**PROBLEM DESCRIPTION:**
The result should be every line of the listing that contains "subsubsection".

______________________________

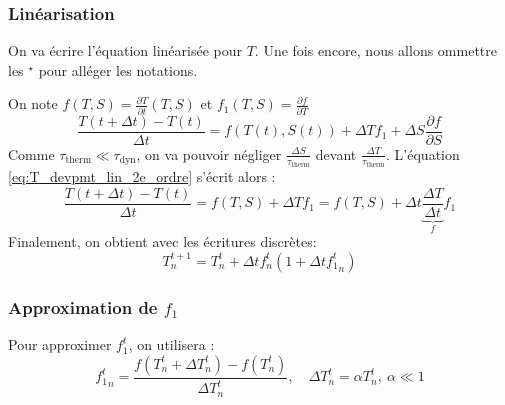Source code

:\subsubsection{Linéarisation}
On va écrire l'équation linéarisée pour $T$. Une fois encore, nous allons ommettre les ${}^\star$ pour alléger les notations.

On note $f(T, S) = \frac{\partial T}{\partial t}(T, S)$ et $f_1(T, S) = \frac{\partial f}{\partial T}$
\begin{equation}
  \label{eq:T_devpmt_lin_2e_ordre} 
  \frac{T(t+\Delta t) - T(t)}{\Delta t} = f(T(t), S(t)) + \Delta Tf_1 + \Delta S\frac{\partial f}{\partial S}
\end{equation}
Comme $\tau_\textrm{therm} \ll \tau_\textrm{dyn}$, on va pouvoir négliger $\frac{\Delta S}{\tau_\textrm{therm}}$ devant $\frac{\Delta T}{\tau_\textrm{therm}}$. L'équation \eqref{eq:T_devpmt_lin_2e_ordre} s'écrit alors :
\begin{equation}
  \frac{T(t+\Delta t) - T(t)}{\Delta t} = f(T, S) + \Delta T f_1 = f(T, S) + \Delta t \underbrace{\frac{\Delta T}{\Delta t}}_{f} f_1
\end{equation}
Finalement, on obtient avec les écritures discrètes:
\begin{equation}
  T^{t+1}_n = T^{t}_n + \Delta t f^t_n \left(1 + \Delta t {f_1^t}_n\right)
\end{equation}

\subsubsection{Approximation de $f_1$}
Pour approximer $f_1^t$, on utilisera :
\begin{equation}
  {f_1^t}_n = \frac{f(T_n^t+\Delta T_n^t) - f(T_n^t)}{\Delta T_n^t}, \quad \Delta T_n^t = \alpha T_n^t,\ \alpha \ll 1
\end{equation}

______________________________

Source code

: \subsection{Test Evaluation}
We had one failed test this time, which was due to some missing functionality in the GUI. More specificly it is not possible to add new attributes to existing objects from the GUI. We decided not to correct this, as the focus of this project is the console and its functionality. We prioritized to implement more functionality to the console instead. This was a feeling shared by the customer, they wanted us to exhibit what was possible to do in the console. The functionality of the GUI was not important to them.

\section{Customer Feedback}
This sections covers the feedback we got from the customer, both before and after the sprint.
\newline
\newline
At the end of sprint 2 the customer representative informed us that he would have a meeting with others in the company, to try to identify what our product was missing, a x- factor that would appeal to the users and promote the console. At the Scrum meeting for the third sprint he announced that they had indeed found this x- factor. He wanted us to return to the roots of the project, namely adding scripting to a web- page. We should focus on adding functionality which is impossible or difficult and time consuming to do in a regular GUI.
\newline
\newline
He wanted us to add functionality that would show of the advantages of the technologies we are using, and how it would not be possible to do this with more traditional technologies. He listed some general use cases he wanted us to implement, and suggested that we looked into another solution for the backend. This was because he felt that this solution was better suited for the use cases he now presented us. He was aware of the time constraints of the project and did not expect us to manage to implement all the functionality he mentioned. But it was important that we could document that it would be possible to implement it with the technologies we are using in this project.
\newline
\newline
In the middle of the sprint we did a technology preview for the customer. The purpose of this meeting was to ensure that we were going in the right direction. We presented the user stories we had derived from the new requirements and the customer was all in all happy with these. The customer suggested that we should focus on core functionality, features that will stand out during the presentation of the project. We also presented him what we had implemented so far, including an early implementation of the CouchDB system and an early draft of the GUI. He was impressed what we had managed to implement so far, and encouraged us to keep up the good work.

______________________________

**EXPECTED OUTPUT:**
:\subsubsection{Linéarisation}
\subsubsection{Approximation de $f_1$}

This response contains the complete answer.